* _WHAT THE TASK REQUIRES_: Pictures aside, copy exactly each line from the one that holds "0123\=4567\=8901\=2345\=6789\=0123\=4567 \kill" through the last line of the records below.

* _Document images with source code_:
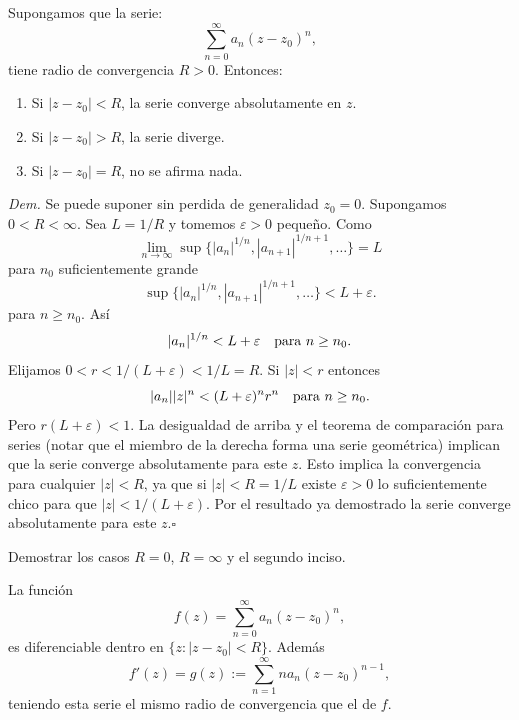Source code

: \documentclass{article}
\newenvironment{demo}{\noindent\emph{Dem.}}{$\square$ \newline\vspace{5pt}}
\renewcommand{\epsilon}{\varepsilon}
\begin{document}
\begin{teorema}  Supongamos que la serie:
\[
	\sum\limits_{n=0}^{\infty}a_n(z-z_0)^n,
\]
tiene radio de convergencia $R>0$. Entonces:
\begin{enumerate}
	\item Si $|z-z_0|<R$, la serie converge absolutamente en $z$. 
	\item Si $|z-z_0|>R$, la serie diverge.
	\item Si $|z-z_0|=R$, no se afirma nada.
	
\end{enumerate}
\end{teorema}
	
 \begin{demo} Se puede suponer sin perdida de generalidad $z_0=0$. Supongamos $0<R<\infty$.  Sea $L=1/R$ y tomemos $\epsilon>0$ pequeño. Como
\[\lim_{n\to\infty}\sup\{|a_n|^{1/n},|a_{n+1}|^{1/n+1},\ldots\}=L\]
para $n_0$ suficientemente grande
\[\sup\{|a_n|^{1/n},|a_{n+1}|^{1/n+1},\ldots\}<L+\epsilon.\]
para $n\geq n_0$.   Así
\[|a_n|^{1/n}<L+\epsilon\quad\hbox{para } n\geq n_0.\]
Elijamos $0<r<1/(L+\epsilon)<1/L=R$. Si $|z|<r$ entonces
\[|a_n||z|^n<(L+\epsilon)^nr^n\quad\hbox{para } n\geq n_0.\]
Pero $r(L+\epsilon)<1$. La desigualdad de arriba y el teorema de comparación para series (notar que el miembro de la derecha forma una serie geométrica) implican que la serie converge absolutamente para este $z$.  Esto implica la convergencia para cualquier $|z|<R$, ya que si $|z|<R=1/L$ existe $\epsilon>0$ lo suficientemente chico para que $|z|<1/(L+\epsilon)$. Por el resultado ya demostrado la serie converge absolutamente para este $z$.\end{demo}
\begin{ejercicio} Demostrar los casos $R=0$, $R=\infty$ y el segundo inciso.
 \end{ejercicio}
\begin{teorema}  La función
\[
f(z)=	\sum\limits_{n=0}^{\infty}a_n(z-z_0)^n,
\]
es diferenciable dentro en $\{z:|z-z_0|<R\}$. Además
\[
f'(z)=g(z):=	\sum\limits_{n=1}^{\infty}na_n(z-z_0)^{n-1},
\]
teniendo esta serie el mismo radio de convergencia que el de $f$.
\end{teorema}
\end{document}
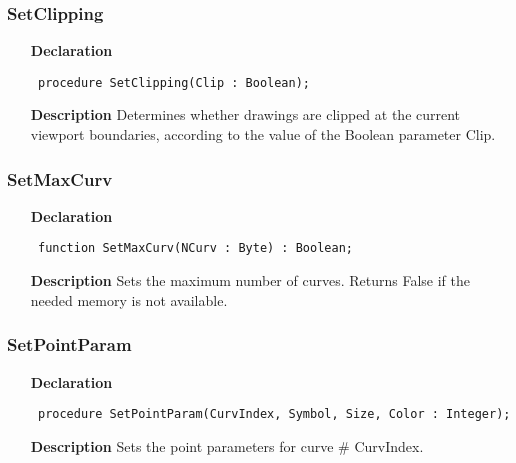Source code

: \documentclass[12pt,a4paper,oneside]{report}
\newcommand{\declarationitem}[1]{\textbf{#1}}
\newcommand{\descriptiontitle}[1]{\textbf{#1}}
\newcommand{\code}[1]{\texttt{#1}}
\begin{document}
\subsubsection{SetClipping}
\label{uplot-SetClipping}
\begin{itemize}\item[\declarationitem{Declaration}\hfill]
	\begin{flushleft}
		\code{
			procedure SetClipping(Clip : Boolean);}
		
	\end{flushleft}
	
	\par
	\item[\descriptiontitle{Description}]
	Determines whether drawings are clipped at the current viewport boundaries, according to the value of the Boolean parameter Clip.
	
\end{itemize}
\subsubsection{SetMaxCurv}
\label{uplot-SetMaxCurv}
\begin{itemize}\item[\declarationitem{Declaration}\hfill]
	\begin{flushleft}
		\code{
			function SetMaxCurv(NCurv : Byte) : Boolean;}
		
	\end{flushleft}
	
	\par
	\item[\descriptiontitle{Description}]
	Sets the maximum number of curves. Returns False if the needed memory is not available.
	
\end{itemize}
\subsubsection{SetPointParam}
\label{uplot-SetPointParam}
\begin{itemize}\item[\declarationitem{Declaration}\hfill]
	\begin{flushleft}
		\code{
			procedure SetPointParam(CurvIndex, Symbol, Size, Color : Integer);}
		
	\end{flushleft}
	
	\par
	\item[\descriptiontitle{Description}]
	Sets the point parameters for curve {\#} CurvIndex.
	
\end{itemize}
\end{document}
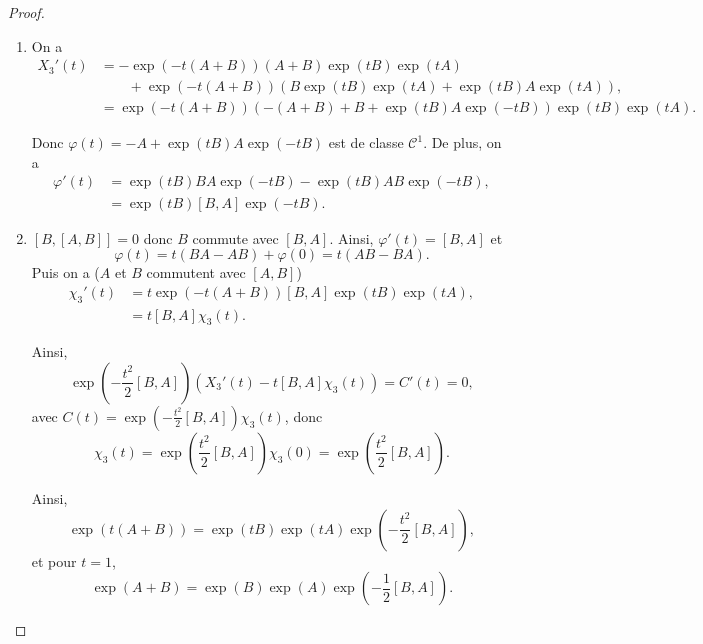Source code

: \documentclass[12pt]{article}
\begin{document}
\begin{proof}
	\phantom{}
	\begin{enumerate}
		\item On a 
		\begin{align}
			X_3'(t)
			&=-\exp(-t(A+B))(A+B)\exp(tB)\exp(tA)\\
			&\qquad+\exp\left(-t(A+B)\right)\left(B\exp(tB)\exp(tA)+\exp(tB)A\exp(tA)\right)\nonumber,\\
			&=\exp(-t(A+B))\left(-(A+B)+B+\exp(tB)A\exp(-tB)\right)\exp(tB)\exp(tA).
		\end{align}

		Donc $\varphi(t)=-A+\exp(tB)A\exp(-tB)$ est de classe $\mathcal{C}^{1}$. De plus, on a 
		\begin{align}
			\varphi'(t)
			&=\exp(tB)BA\exp(-tB)-\exp(tB)AB\exp(-tB),\\
			&=\exp(tB)[B,A]\exp(-tB).
		\end{align}

		\item $[B,[A,B]]=0$ donc $B$ commute avec $[B,A]$. Ainsi, $\varphi'(t)=[B,A]$ et 
		\begin{equation}
			\varphi(t)=t(BA-AB)+\varphi(0)=t(AB-BA).
		\end{equation}
		Puis on a ($A$ et $B$ commutent avec $[A,B]$)
		\begin{align}
			\chi_{3}'(t)
			&=t\exp(-t(A+B))[B,A]\exp(tB)\exp(tA),\\
			&=t[B,A]\chi_3(t).
		\end{align}

		Ainsi,
		\begin{equation}
			\exp\left(-\frac{t^{2}}{2}[B,A]\right)\left(X_3'(t)-t[B,A]\chi_3(t)\right)=C'(t)=0,
		\end{equation}
		avec $C(t)=\exp\left(-\frac{t^{2}}{2}[B,A]\right)\chi_{3}(t)$, donc 
		\begin{equation}
			\chi_3(t)=\exp\left(\frac{t^{2}}{2}[B,A]\right)\chi_3(0)=\exp\left(\frac{t^{2}}{2}[B,A]\right).
		\end{equation}

		Ainsi,
		\begin{equation}
			\exp\left(t(A+B)\right)=\exp(tB)\exp(tA)\exp\left(-\frac{t^{2}}{2}[B,A]\right),
		\end{equation}
		et pour $t=1$,
		\begin{equation}
			\exp(A+B)=\exp(B)\exp(A)\exp\left(-\frac{1}{2}[B,A]\right).
		\end{equation}
	\end{enumerate}
\end{proof}
\end{document}
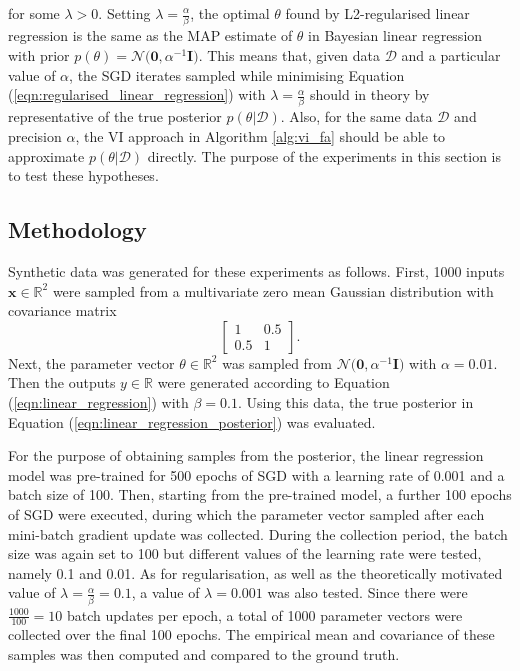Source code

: \documentclass[msc,deptreport.inf]{infthesis} %
\newcommand{\matr}[1]{\mathbf{#1}}
\newcommand{\R}{\mathbb R}
\begin{document}
for some $\lambda > 0$. Setting $\lambda = \frac{\alpha}{\beta}$, the optimal $\theta$ found by L2-regularised linear regression is the same as the MAP estimate of $\theta$ in Bayesian linear regression with prior $p(\theta) = \mathcal{N}\big(\matr{0}, \alpha^{-1} \matr{I} \big)$. This means that, given data $\mathcal{D}$ and a particular value of $\alpha$, the SGD iterates sampled while minimising Equation (\ref{eqn:regularised_linear_regression}) with $\lambda = \frac{\alpha}{\beta}$ should in theory by representative of the true posterior $p(\theta | \mathcal{D})$. Also, for the same data $\mathcal{D}$ and precision $\alpha$, the VI approach in Algorithm \ref{alg:vi_fa} should be able to approximate $p(\theta | \mathcal{D})$ directly. The purpose of the experiments in this section is to test these hypotheses. 
 
\subsection{Methodology}

Synthetic data was generated for these experiments as follows. First, 1000 inputs $\matr{x} \in \R^2$ were sampled from a multivariate zero mean Gaussian distribution with covariance matrix
\begin{equation}
	\begin{bmatrix}
		1 & 0.5 \\
		0.5 & 1
	\end{bmatrix}.
\end{equation}
Next, the parameter vector $\theta \in \R^2$ was sampled from $\mathcal{N}\big(\matr{0}, \alpha^{-1} \matr{I} \big)$ with $\alpha = 0.01$. Then the outputs $y \in \R$ were generated according to Equation (\ref{eqn:linear_regression}) with $\beta = 0.1$. Using this data, the true posterior in Equation (\ref{eqn:linear_regression_posterior}) was evaluated. 

For the purpose of obtaining samples from the posterior, the linear regression model was pre-trained for 500 epochs of SGD with a learning rate of 0.001 and a batch size of 100. Then, starting from the pre-trained model, a further 100 epochs of SGD were executed, during which the parameter vector sampled after each mini-batch gradient update was collected. During the collection period, the batch size was again set to 100 but different values of the learning rate were tested, namely 0.1 and 0.01. As for regularisation, as well as the theoretically motivated value of $\lambda = \frac{\alpha}{\beta} = 0.1$, a value of $\lambda = 0.001$ was also tested. Since there were $\frac{1000}{100} = 10$ batch updates per epoch, a total of 1000 parameter vectors were collected over the final 100 epochs. The empirical mean and covariance of these samples was then computed and compared to the ground truth. 
\end{document}
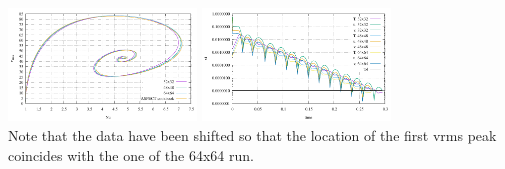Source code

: \begin{center}
\includegraphics[width=5cm]{python_codes/fieldstone_03/results_1e4/Nu_vrms.pdf}
\includegraphics[width=5cm]{python_codes/fieldstone_03/results_1e4/convergence.pdf}\\
{\captionfont Note that the \aspect data have been shifted so that the location of the 
first vrms peak coincides with the one of the 64x64 run.}
\end{center}

\newpage
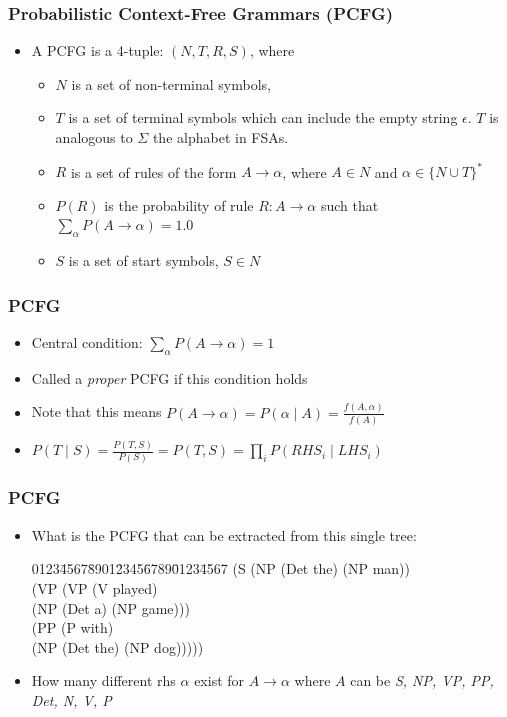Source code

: \begin{frame}
\frametitle{Probabilistic Context-Free Grammars (PCFG)}
\begin{itemize}
\item A PCFG is a 4-tuple: $(N, T, R, S)$, where 
\begin{itemize}
\item $N$ is a set of non-terminal symbols, 
\item $T$ is a set of terminal symbols which can include the empty
  string $\epsilon$. $T$ is analogous to $\Sigma$ the alphabet in FSAs.
\item $R$ is a set of rules of the form $A \rightarrow \alpha$, where $A \in N$ and $\alpha \in \{ N \cup T \}^\ast$
\item $P(R)$ is the probability of rule $R: A \rightarrow \alpha$ such that $\sum_\alpha P(A \rightarrow \alpha) = 1.0$
\item $S$ is a set of start symbols, $S \in N$
\end{itemize}
\end{itemize}

\end{frame}

\begin{frame}
\frametitle{PCFG}
\begin{itemize}
\item Central condition: \( \sum_\alpha P( A \rightarrow \alpha) = 1 \)
\item Called a {\em proper} PCFG if this condition holds
\item Note that this means $P( A \rightarrow \alpha) = P( \alpha \mid A) = \frac{f(A, \alpha)}{f(A)}$
\item \( P(T \mid S) = \frac{P(T,S)}{P(S)} = P(T,S) = \prod_i P(RHS_i \mid LHS_i) \)
\end{itemize}

\end{frame}



\begin{frame}
\frametitle{PCFG}
\begin{itemize}
\item What is the PCFG that can be extracted from this single tree: 
\begin{tabbing}
0123\=4567\=8901\=2345\=6789\=0123\=4567 \kill
(S \>(NP (Det the) (NP man)) \\
\> (VP \> (VP \> (V played) \\
\> \> \> (NP (Det a) (NP game))) \\
\> \> (PP \>(P with) \\
\> \> \> (NP (Det the) (NP dog)))))
\end{tabbing}
\item How many different rhs $\alpha$ exist for $A \rightarrow \alpha$ where $A$ can be {\it S, NP, VP, PP, Det, N, V, P}
\end{itemize}

\end{frame}


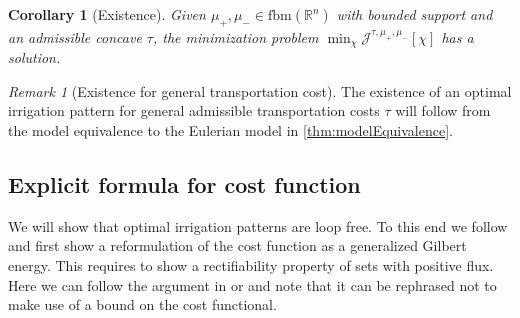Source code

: \documentclass[10pt,a4paper,oneside,final]{article}
\newcommand{\R}{{\mathbb{R}}}
\newcommand{\fbm}{{\mathrm{fbm}}}
\newcommand{\JEn}{{\mathcal{J}}}
\numberwithin{equation}{section}
\theoremstyle{plain}
\newtheorem{corollary}[theorem]{Corollary}
\theoremstyle{definition}
\theoremstyle{remark}
\newtheorem{remark}[theorem]{Remark}
\begin{document}
\begin{corollary}[Existence]
Given $\mu_+,\mu_-\in\fbm(\R^n)$ with bounded support and an admissible concave $\tau$, the minimization problem
$\min_\chi \JEn^{\tau,\mu_+,\mu_-}[\chi]$
has a solution.
\end{corollary}

\begin{remark}[Existence for general transportation cost]
The existence of an optimal irrigation pattern for general admissible transportation costs $\tau$ will follow from the model equivalence to the Eulerian model in \cref{thm:modelEquivalence}.
\end{remark}


\subsection{Explicit formula for cost function}\label{sec:patternsGilbert}
We will show that optimal irrigation patterns are loop free.
To this end we follow \cite[Ch.\,4]{Bernot-Caselles-Morel-Traffic-Plans} and first show a reformulation of the cost function as a generalized Gilbert energy.
This requires to show a rectifiability property of sets with positive flux.
Here we can follow the argument in \cite[Lem.\,4.6.4]{Be05} or \cite[Lem.\,6.3]{Bernot-Caselles-Morel-Traffic-Plans} and note that it can be rephrased not to make use of a bound on the cost functional.
\end{document}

* _WRITTEN SOLUTION_:
0123\=4567\=8901\=2345\=6789\=0123\=4567 \kill
(S \>(NP (Det the) (NP man)) \\
\> (VP \> (VP \> (V played) \\
\> \> \> (NP (Det a) (NP game))) \\
\> \> (PP \>(P with) \\
\> \> \> (NP (Det the) (NP dog)))))
\end{tabbing}
\item How many different rhs $\alpha$ exist for $A \rightarrow \alpha$ where $A$ can be {\it S, NP, VP, PP, Det, N, V, P}
\end{itemize}

\end{frame}


Source code

: \documentclass[10pt,a4paper,oneside,final]{article}
\newcommand{\R}{{\mathbb{R}}}
\newcommand{\fbm}{{\mathrm{fbm}}}
\newcommand{\JEn}{{\mathcal{J}}}
\numberwithin{equation}{section}
\theoremstyle{plain}
\newtheorem{corollary}[theorem]{Corollary}
\theoremstyle{definition}
\theoremstyle{remark}
\newtheorem{remark}[theorem]{Remark}
\begin{document}
\begin{corollary}[Existence]
Given $\mu_+,\mu_-\in\fbm(\R^n)$ with bounded support and an admissible concave $\tau$, the minimization problem
$\min_\chi \JEn^{\tau,\mu_+,\mu_-}[\chi]$
has a solution.
\end{corollary}

\begin{remark}[Existence for general transportation cost]
The existence of an optimal irrigation pattern for general admissible transportation costs $\tau$ will follow from the model equivalence to the Eulerian model in \cref{thm:modelEquivalence}.
\end{remark}


\subsection{Explicit formula for cost function}\label{sec:patternsGilbert}
We will show that optimal irrigation patterns are loop free.
To this end we follow \cite[Ch.\,4]{Bernot-Caselles-Morel-Traffic-Plans} and first show a reformulation of the cost function as a generalized Gilbert energy.
This requires to show a rectifiability property of sets with positive flux.
Here we can follow the argument in \cite[Lem.\,4.6.4]{Be05} or \cite[Lem.\,6.3]{Bernot-Caselles-Morel-Traffic-Plans} and note that it can be rephrased not to make use of a bound on the cost functional.
\end{document}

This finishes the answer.